Оба вливаются в толпу, песчинки или, скорее, капли народного моря. Разбойного моря, вятского! Но Волга уже дрожит от их посвиста, и за малым стало — возникнуть тут вольному казачьему царству, где набольшего выбирают на кругу, и тем же кругом могут отстранить атамана от власти. Устроение, вновь и вновь, в череде столетий, возникавшее на Руси, и в грозные бедовые годы, зачастую спасавшее страну от иноземного ворога, когда центральная власть, по тем ли, иным причинам оказывалась бессильной.
Уже ближе к вечеру, когда Хлынов едва не весь гуляет и пьет, атаманы сидят в воеводской избе, за медленною чарой слушают Анфала, спорят, порой горячась, и бесконечно тыкают пальцами в развернутый лист бересты, где грубо нарисована карта: стечка рек Камы и Волги, где две речные рати, с двух рек, должны встретиться друг с другом и совокупно ударить на булгар. И Анфал рыцарственно уступает началование над главною ратью Митюхе Зверю, некогда главному своему противнику, а теперь — главному помощнику.

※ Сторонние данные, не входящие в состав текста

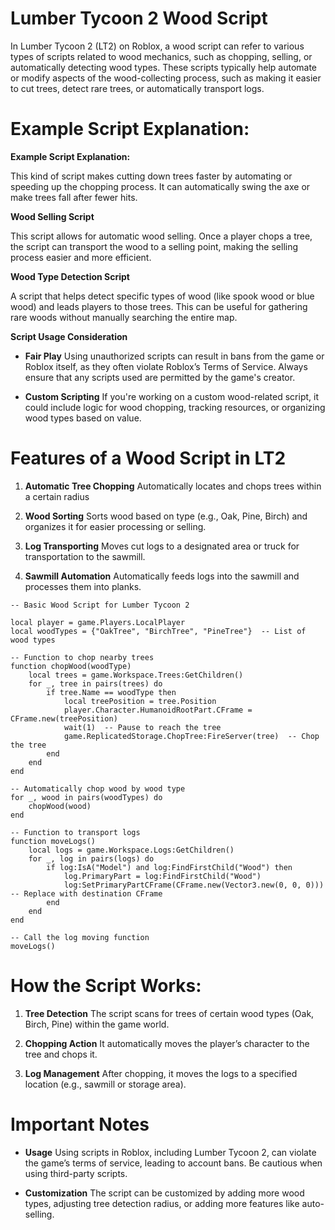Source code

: # Lumber Tycoon 2 Wood Script


In Lumber Tycoon 2 (LT2) on Roblox, a wood script can refer to various types of scripts related to
wood mechanics, such as chopping, selling, or automatically detecting wood types. These scripts
typically help automate or modify aspects of the wood-collecting process, such as making it easier to
cut trees, detect rare trees, or automatically transport logs.

# Example Script Explanation:

**Example Script Explanation:**

This kind of script makes cutting down trees faster by automating or speeding up the chopping
process. It can automatically swing the axe or make trees fall after fewer hits.

**Wood Selling Script**

This script allows for automatic wood selling. Once a player chops a tree, the script can transport
the wood to a selling point, making the selling process easier and more efficient.

**Wood Type Detection Script**

A script that helps detect specific types of wood (like spook wood or blue wood) and leads
players to those trees. This can be useful for gathering rare woods without manually searching
the entire map.

**Script Usage Consideration**

- **Fair Play**  Using unauthorized scripts can result in bans from the game or Roblox itself, as they
often violate Roblox’s Terms of Service. Always ensure that any scripts used are permitted by the
game's creator.

- **Custom Scripting** If you're working on a custom wood-related script, it could include logic for
wood chopping, tracking resources, or organizing wood types based on value.

# Features of a Wood Script in LT2

1. **Automatic Tree Chopping** Automatically locates and chops trees within a certain radius
   
2. **Wood Sorting** Sorts wood based on type (e.g., Oak, Pine, Birch) and organizes it for easier
   processing or selling.
   
3. **Log Transporting** Moves cut logs to a designated area or truck for transportation to the
sawmill.

4. **Sawmill Automation** Automatically feeds logs into the sawmill and processes them into planks.




```
-- Basic Wood Script for Lumber Tycoon 2

local player = game.Players.LocalPlayer
local woodTypes = {"OakTree", "BirchTree", "PineTree"}  -- List of wood types

-- Function to chop nearby trees
function chopWood(woodType)
    local trees = game.Workspace.Trees:GetChildren()
    for _, tree in pairs(trees) do
        if tree.Name == woodType then
            local treePosition = tree.Position
            player.Character.HumanoidRootPart.CFrame = CFrame.new(treePosition)
            wait(1)  -- Pause to reach the tree
            game.ReplicatedStorage.ChopTree:FireServer(tree)  -- Chop the tree
        end
    end
end

-- Automatically chop wood by wood type
for _, wood in pairs(woodTypes) do
    chopWood(wood)
end

-- Function to transport logs
function moveLogs()
    local logs = game.Workspace.Logs:GetChildren()
    for _, log in pairs(logs) do
        if log:IsA("Model") and log:FindFirstChild("Wood") then
            log.PrimaryPart = log:FindFirstChild("Wood")
            log:SetPrimaryPartCFrame(CFrame.new(Vector3.new(0, 0, 0)))  -- Replace with destination CFrame
        end
    end
end

-- Call the log moving function
moveLogs()
```


# How the Script Works:

1. **Tree Detection** The script scans for trees of certain wood types (Oak, Birch, Pine) within the
game world.

2. **Chopping Action** It automatically moves the player’s character to the tree and chops it.

3. **Log Management** After chopping, it moves the logs to a specified location (e.g., sawmill or
storage area).

# Important Notes

- **Usage** Using scripts in Roblox, including Lumber Tycoon 2, can violate the game’s terms of
service, leading to account bans. Be cautious when using third-party scripts.

- **Customization** The script can be customized by adding more wood types, adjusting tree
detection radius, or adding more features like auto-selling.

Гаснет вечер. Разгораются костры. Звучат домры, звучит песня, и красивы вольно текущие над рекою мужские суровые голоса! Где-то пляшут, где-то визжат бабы, дуром или, скорее, с умыслом забредшие в мужской воинский стан. Бывалые старики только взглядывают на беспокойную, охочую до женских ласк молодежь, держат в руках кто что — достаканы, рога и чары, пьют. В походе на хмельное питье строгий запрет: мало ли наших перерезали татары в сонном подпитии! Со сторон, за огорожами — караулы. Стерегут стан. Не от ворога, какой под Хлыновом ворог! Скорее, чтобы какой переветник не понес татарам скорую весть. Караульные ждут смены, недовольничают, хотя и по куску кабанятины и даже корчага с пивом им принесены. Смотрят, однако, зорко. Обсуждают грядущий поход. За восемь лет к чему-то их приучил Анфал!
И только в дальней глухой избе, где еле посвечивает сквозь оконце, затянутое бычьим пузырем, масляная глиняная плошка, идет иной разговор. Беседуют за питием Михайло Рассохин с Семеном Жадовским, недавним новогородским беглецом.